Als u uw server hebt geconfigureerd voor geografisch redundante back-ups, kan er een nieuwe server worden gemaakt op basis van de back-up van die bestaande server. Deze nieuwe server kan worden gemaakt in elke regio waar Azure Database for PostgreSQL beschikbaar is.

Als u een server wilt maken met behulp van een geografisch redundante back-up, gebruikt u de Azure CLI-opdracht az postgres server georestore .

Notitie

Wanneer een server voor het eerst wordt gemaakt, is deze mogelijk niet direct beschikbaar voor geo-herstel. Het kan enkele uren duren voordat de benodigde metagegevens zijn ingevuld.

Als u de server wilt herstellen, voert u bij de Azure CLI-opdrachtprompt de volgende opdracht in:

az postgres server georestore --resource-group myresourcegroup --name mydemoserver-georestored --source-server mydemoserver --location eastus --sku-name GP_Gen5_8 

Met deze opdracht maakt u een nieuwe server met de naam mydemoserver-georestored in VS - oost die deel uitmaakt van myresourcegroup. Het is een Algemeen gebruik, Gen 5-server met 8 vCores. De server wordt gemaakt op basis van de geografisch redundante back-up van mydemoserver, die zich ook in de resourcegroep myresourcegroup bevindt

Als u de nieuwe server in een andere resourcegroep wilt maken dan de bestaande server, moet u in de --source-server parameter de servernaam kwalificeren zoals in het volgende voorbeeld:

az postgres server georestore --resource-group newresourcegroup --name mydemoserver-georestored --source-server "/subscriptions/$<subscription ID>/resourceGroups/$<resource group ID>/providers/Microsoft.DBforPostgreSQL/servers/mydemoserver" --location eastus --sku-name GP_Gen5_8

Voor de az postgres server georestore opdracht zijn de volgende parameters vereist:

Instelling Voorgestelde waarde Beschrijving
resource-group myresourcegroup De naam van de resourcegroep waartoe de nieuwe server behoort.
naam mydemoserver-georestored De naam van de nieuwe server.
source-server mydemoserver De naam van de bestaande server waarvan geografisch redundante back-ups worden gebruikt.
locatie eastus De locatie van de nieuwe server.
sku-name GP_Gen5_8 Met deze parameter stelt u de prijscategorie, het genereren van berekeningen en het aantal vCores van de nieuwe server in. GP_Gen5_8 wordt toegewezen aan een Gen 5-server voor algemeen gebruik met 8 vCores.

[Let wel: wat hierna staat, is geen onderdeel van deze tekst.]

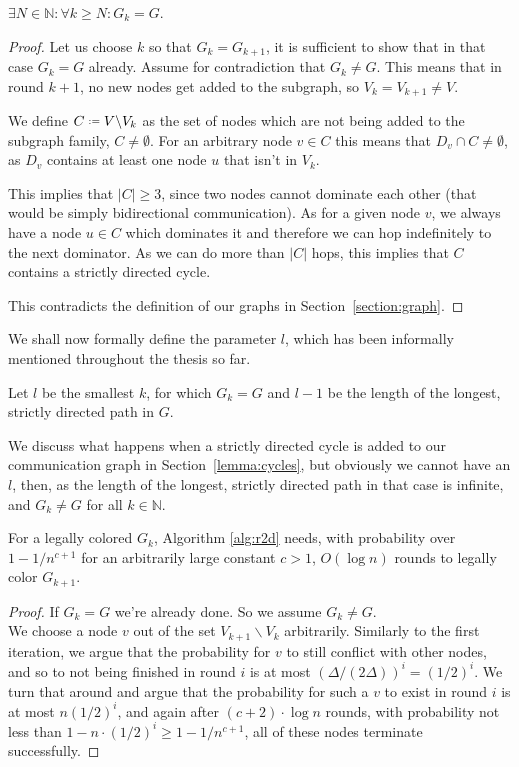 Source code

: \begin{lemma}
\label{theorem:r2dlaenge}
	$\exists N \in  \mathbb{N} : \forall k \geq N : G_k = G$.
\end{lemma}
\begin{proof}
	Let us choose $k$ so that $G_k = G_{k+1}$, it is sufficient to show that in that case $G_k = G$ already.
	Assume for contradiction that $G_k \neq G$. This means that in round $k+1$, no new nodes get added to the subgraph, so $V_k = V_{k+1} \neq V$. 
	
	We define $C \defines V \backslash V_k$ as the set of nodes which are not being added to the subgraph family, $C \neq \emptyset$. For an arbitrary node $v \in C$ this means that $D_v \cap C \neq \emptyset$, as $D_v$ contains at least one node $u$ that isn't in $V_k$.
	
	This implies that $|C| \geq 3$, since two nodes cannot dominate each other (that would be simply bidirectional communication). As for a given node $v$, we always have a node $u \in C$ which dominates it and therefore we can hop indefinitely to the next dominator. As we can do more than $|C|$ hops, this implies that $C$ contains a strictly directed cycle.
	
	This contradicts the definition of our graphs in Section~\ref{section:graph}.
\end{proof}

We shall now formally define the parameter $l$, which has been informally mentioned throughout the thesis so far.

\begin{definition}\label{definition:length}
Let $l$ be the smallest $k$, for which $G_k = G$ and $l-1$ be the length of the longest, strictly directed path in $G$.
\end{definition}

We discuss what happens when a strictly directed cycle is added to our communication graph in Section~\ref{lemma:cycles}, but obviously we cannot have an $l$, then, as the length of the longest, strictly directed path in that case is infinite, and $G_k \neq G$ for all $k \in \mathbb{N}$.

\begin{lemma}
\label{theorem:r2diteration}
	For a legally colored $G_k$, Algorithm \ref{alg:r2d} needs, with probability over $1-1/n^{c+1}$ for an arbitrarily large constant $c>1$, $O(\log n)$ rounds to legally color $G_{k+1}$.
\end{lemma}
\begin{proof}
	If $G_k = G$ we're already done.
	So we assume $G_k \neq G$.\\
	We choose a node $v$ out of the set $V_{k+1}\backslash V_k$ arbitrarily. Similarly to the first iteration, we argue that the probability for $v$ to still conflict with other nodes, and so to not being finished in round $i$ is at most $(\Delta /(2\Delta))^i = (1/2)^i$. We turn that around and argue that the probability for such a $v$ to exist in round $i$ is at most $n (1/2)^i$, and again after $(c+2) \cdot \log n$ rounds, with probability not less than $1-n \cdot (1/2)^i \geq 1-1/n^{c+1}$, all of these nodes terminate successfully.
\end{proof}

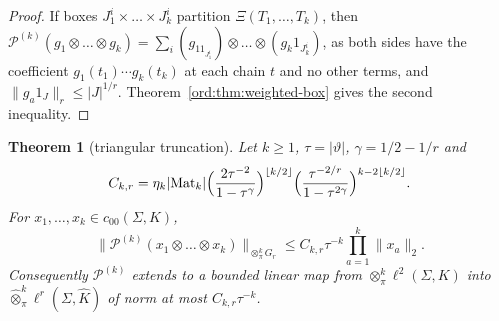 \documentclass[11pt]{amsart}
\newtheorem{theorem}{Theorem}[section]
\theoremstyle{definition}
\theoremstyle{remark}
\numberwithin{equation}{section}
\newcommand{\abs}[1]{\lvert #1\rvert}
\newcommand{\norm}[1]{\lVert #1\rVert}
\newcommand{\Kh}{\widehat K}
\theoremstyle{plain}
\theoremstyle{definition}
\theoremstyle{plain}
\newcommand{\cP}{\mathcal P}
\begin{document}
\begin{proof}
If boxes $J^i_1\times\dots\times J^i_k$ partition $\Xi(T_1,\dots,T_k)$, then
$\cP^{(k)}(g_1\otimes\dots\otimes g_k)=\sum_i(g_11_{J^i_1})\otimes\dots\otimes(g_k1_{J^i_k})$, as both sides have the
coefficient $g_1(t_1)\cdots g_k(t_k)$ at each chain $t$ and no other terms, and $\norm{g_a1_J}_r\le\abs J^{1/r}$.
Theorem~\ref{ord:thm:weighted-box} gives the second inequality.
\end{proof}

\begin{theorem}[triangular truncation]\label{ord:thm:triangle}
Let $k\ge1$, $\tau=\abs\vartheta$, $\gamma=1/2-1/r$ and
\[
 C_{k,r}=\eta_k\abs{\operatorname{Mat}_k}\Bigl(\frac{2\tau^{-2}}{1-\tau^\gamma}\Bigr)^{\lfloor k/2\rfloor}
 \Bigl(\frac{\tau^{-2/r}}{1-\tau^{2\gamma}}\Bigr)^{k-2\lfloor k/2\rfloor}.
\]
For $x_1,\dots,x_k\in c_{00}(\Sigma,K)$,
\begin{equation}\label{ord:eq:triangle}
 \norm{\cP^{(k)}(x_1\otimes\dots\otimes x_k)}_{\otimes^k_\pi G_r}\le C_{k,r}\tau^{-k}\prod_{a=1}^k\norm{x_a}_2 .
\end{equation}
Consequently $\cP^{(k)}$ extends to a bounded linear map from $\otimes^k_\pi\ell^2(\Sigma,K)$ into
$\widehat\otimes^k_\pi\ell^r(\Sigma,\Kh)$ of norm at most $C_{k,r}\tau^{-k}$.
\end{theorem}
\end{document}

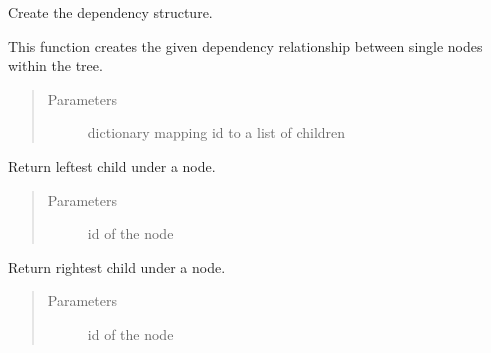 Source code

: \documentclass[letterpaper,10pt,english]{sphinxmanual}
\begin{document}
\begin{fulllineitems}
\begin{fulllineitems}
\begin{quote}
\begin{description}
\end{description}\end{quote}

\end{fulllineitems}


\begin{fulllineitems}
\label{\detokenize{api:conll_parser.Tree.create_tree_structure}}
Create the dependency structure.

This function creates the given dependency relationship
between single nodes within the tree.
\begin{quote}\begin{description}
\item[{Parameters}] \leavevmode
{} \textendash{} dictionary mapping id to a list of children

\end{description}\end{quote}

\end{fulllineitems}


\begin{fulllineitems}
\label{\detokenize{api:conll_parser.Tree.get_leftest_child}}
Return leftest child under a node.
\begin{quote}\begin{description}
\item[{Parameters}] \leavevmode
{} \textendash{} id of the node

\end{description}\end{quote}

\end{fulllineitems}


\begin{fulllineitems}
\label{\detokenize{api:conll_parser.Tree.get_rightest_child}}
Return rightest child under a node.
\begin{quote}\begin{description}
\item[{Parameters}] \leavevmode
{} \textendash{} id of the node


\end{description}
\end{quote}
\end{fulllineitems}
\end{fulllineitems}
\end{document}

Wanneer u een nieuwe server maakt met geo-herstel, neemt deze dezelfde opslaggrootte en prijscategorie over als de bronserver. Deze waarden kunnen niet worden gewijzigd tijdens het maken. Nadat de nieuwe server is gemaakt, kan de opslaggrootte omhoog worden geschaald.

Nadat het herstelproces is voltooid, zoekt u de nieuwe server en controleert u of de gegevens correct zijn hersteld. De nieuwe server heeft dezelfde aanmeldingsnaam en hetzelfde wachtwoord voor de serverbeheerder die geldig was voor de bestaande server op het moment dat de herstelbewerking werd gestart. Het wachtwoord kan worden gewijzigd op de pagina Overzicht van de nieuwe server.

De nieuwe server die is gemaakt tijdens een herstelbewerking, bevat niet de firewallregels of VNet-service-eindpunten die bestonden op de oorspronkelijke server. Deze regels moeten afzonderlijk worden ingesteld voor deze nieuwe server.